Monday, May 27, 2024

UK Breaks Record with Installation of Public Electric Vehicle Chargers

The UK has achieved a new milestone in its transition to electric vehicles (EVs), with a record number of public EV chargers installed this year.

Data from Zapmap, published by the Department for Transport, reveals that nearly 6,000 new chargers were installed in the first quarter of 2024, with approximately 1,500 of them being rapid chargers capable of powering up a car in less than an hour.

As of April 1st, the UK boasts just under 60,000 public chargers, marking a 49% increase compared to the previous year. This surge indicates a doubling of public chargers of all speeds since the beginning of 2022.
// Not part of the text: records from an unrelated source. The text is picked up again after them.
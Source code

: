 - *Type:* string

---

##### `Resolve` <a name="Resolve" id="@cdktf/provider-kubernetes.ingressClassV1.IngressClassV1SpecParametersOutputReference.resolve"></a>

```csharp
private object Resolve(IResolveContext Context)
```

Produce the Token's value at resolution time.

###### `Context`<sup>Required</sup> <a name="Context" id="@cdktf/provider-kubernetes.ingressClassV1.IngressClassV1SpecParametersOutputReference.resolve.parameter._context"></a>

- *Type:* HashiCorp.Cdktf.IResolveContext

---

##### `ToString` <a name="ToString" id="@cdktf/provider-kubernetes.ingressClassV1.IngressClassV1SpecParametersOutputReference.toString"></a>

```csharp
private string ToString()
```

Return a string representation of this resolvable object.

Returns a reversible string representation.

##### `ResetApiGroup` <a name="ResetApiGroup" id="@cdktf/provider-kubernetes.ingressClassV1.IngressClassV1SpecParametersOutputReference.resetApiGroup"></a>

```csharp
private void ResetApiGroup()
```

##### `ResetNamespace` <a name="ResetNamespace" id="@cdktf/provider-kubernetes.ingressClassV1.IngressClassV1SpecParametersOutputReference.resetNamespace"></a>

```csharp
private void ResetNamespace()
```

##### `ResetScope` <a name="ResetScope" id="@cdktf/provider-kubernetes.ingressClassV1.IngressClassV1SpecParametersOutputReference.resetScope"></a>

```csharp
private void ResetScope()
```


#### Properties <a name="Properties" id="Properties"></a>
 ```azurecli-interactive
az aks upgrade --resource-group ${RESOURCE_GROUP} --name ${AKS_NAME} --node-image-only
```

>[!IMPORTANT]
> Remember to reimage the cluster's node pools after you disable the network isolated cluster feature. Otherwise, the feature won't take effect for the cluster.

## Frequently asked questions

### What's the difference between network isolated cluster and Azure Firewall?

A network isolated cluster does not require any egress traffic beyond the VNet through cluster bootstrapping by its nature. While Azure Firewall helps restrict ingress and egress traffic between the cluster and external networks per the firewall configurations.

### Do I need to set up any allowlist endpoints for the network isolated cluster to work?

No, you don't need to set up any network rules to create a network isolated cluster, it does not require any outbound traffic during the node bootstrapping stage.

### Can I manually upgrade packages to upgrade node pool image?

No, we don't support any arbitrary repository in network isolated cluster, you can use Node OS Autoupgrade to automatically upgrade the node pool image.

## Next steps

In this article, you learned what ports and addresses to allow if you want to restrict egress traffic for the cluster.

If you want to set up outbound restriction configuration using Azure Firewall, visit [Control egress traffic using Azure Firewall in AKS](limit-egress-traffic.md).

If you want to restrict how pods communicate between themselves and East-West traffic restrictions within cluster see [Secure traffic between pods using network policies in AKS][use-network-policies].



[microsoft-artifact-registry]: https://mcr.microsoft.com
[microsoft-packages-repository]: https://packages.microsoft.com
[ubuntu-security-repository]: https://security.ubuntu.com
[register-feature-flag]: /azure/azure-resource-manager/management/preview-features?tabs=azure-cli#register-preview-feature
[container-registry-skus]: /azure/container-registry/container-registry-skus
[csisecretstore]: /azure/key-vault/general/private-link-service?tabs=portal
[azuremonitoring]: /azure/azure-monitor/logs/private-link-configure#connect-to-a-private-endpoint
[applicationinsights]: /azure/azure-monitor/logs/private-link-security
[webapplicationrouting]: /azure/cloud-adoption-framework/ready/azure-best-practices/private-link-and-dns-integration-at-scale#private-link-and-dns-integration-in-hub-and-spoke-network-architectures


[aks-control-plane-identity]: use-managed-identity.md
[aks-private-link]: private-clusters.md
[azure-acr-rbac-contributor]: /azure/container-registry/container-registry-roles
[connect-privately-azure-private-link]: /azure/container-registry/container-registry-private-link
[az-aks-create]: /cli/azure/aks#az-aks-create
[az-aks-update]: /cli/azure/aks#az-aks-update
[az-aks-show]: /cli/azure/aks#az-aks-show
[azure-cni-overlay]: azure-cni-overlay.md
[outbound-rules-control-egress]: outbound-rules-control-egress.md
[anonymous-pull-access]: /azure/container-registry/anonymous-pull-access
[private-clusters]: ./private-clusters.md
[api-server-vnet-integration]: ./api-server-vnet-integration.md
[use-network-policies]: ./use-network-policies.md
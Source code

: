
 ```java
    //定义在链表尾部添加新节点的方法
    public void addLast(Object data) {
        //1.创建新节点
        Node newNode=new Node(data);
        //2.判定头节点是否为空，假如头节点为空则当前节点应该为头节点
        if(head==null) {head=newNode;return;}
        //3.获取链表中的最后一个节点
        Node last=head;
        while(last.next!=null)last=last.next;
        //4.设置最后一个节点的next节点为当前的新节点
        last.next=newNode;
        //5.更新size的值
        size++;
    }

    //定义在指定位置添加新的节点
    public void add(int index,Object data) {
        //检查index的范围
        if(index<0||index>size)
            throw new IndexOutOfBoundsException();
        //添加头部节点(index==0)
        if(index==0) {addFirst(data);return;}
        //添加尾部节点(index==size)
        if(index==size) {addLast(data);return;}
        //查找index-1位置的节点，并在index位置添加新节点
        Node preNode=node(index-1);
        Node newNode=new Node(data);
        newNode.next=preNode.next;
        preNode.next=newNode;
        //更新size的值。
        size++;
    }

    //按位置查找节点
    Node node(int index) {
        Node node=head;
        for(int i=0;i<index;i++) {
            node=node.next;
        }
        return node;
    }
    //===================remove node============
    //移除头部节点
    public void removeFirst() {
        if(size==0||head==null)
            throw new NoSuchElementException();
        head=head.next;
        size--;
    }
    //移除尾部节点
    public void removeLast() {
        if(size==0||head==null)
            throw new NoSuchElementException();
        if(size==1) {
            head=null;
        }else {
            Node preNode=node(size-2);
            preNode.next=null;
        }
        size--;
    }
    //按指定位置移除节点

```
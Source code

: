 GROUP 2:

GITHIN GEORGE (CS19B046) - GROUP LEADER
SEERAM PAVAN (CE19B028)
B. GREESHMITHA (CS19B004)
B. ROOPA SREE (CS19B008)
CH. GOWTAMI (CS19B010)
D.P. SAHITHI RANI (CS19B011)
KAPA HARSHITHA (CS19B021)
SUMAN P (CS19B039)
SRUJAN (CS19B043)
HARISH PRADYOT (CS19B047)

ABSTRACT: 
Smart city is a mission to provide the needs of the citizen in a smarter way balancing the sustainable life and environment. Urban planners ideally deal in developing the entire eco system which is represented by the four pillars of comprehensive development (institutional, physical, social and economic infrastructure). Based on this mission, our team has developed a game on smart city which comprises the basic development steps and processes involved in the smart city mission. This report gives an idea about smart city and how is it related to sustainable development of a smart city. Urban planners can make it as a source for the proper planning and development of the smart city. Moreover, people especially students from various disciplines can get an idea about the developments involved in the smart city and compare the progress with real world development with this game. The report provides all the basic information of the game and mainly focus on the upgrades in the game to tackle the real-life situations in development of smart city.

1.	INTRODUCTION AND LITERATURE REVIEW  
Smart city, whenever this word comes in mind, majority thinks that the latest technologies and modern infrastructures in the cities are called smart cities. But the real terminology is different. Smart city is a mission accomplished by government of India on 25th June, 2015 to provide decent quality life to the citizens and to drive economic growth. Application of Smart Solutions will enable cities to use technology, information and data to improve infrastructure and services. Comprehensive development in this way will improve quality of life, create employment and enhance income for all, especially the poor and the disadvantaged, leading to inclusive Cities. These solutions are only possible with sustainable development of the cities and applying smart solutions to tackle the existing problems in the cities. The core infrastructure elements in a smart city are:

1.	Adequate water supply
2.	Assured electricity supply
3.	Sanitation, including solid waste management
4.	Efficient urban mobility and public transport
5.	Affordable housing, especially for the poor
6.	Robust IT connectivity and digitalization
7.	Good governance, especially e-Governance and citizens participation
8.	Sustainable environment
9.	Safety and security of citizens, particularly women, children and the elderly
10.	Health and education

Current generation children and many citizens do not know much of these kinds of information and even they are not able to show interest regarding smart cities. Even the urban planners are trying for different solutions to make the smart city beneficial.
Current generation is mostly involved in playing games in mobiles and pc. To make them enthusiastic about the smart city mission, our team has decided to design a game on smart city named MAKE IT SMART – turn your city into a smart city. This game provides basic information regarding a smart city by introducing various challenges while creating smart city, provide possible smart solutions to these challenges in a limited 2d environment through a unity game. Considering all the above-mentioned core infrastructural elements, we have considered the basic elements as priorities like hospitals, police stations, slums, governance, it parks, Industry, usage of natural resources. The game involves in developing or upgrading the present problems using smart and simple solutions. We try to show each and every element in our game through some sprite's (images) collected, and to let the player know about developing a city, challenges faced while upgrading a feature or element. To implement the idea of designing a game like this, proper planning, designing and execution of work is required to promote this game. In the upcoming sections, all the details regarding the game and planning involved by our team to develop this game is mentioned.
The expansion of EV charging infrastructure is crucial as the number of battery-powered vehicles on British roads continues to grow. While some EV manufacturers, including Tesla and China’s BYD, have faced declining sales due to factors like higher interest rates, the share of electric models in total car sales remains steady at 15.5% this year.

Addressing concerns about range anxiety, which is a common barrier to EV adoption, the UK has been rapidly reducing black spots by installing chargers in areas with high demand. Ben Nelmes, CEO of New AutoMotive, attributes this progress to both government grants supporting charger installation by councils and increased private sector engagement.

North-east England and the south-west have experienced the fastest growth in charger numbers per person, while Northern Ireland, although showing improvement, remains the most underserved region in the UK. In contrast, London leads in charger density, with 221 chargers per 100,000 people, reflecting efforts to cater to a wealthier population more likely to own EVs, particularly in areas with limited off-street parking.

With over 1 million electric cars sold in the UK, the data indicates that range anxiety is decreasing among EV drivers, affirming the positive impact of expanding charging infrastructure on public confidence in electric mobility.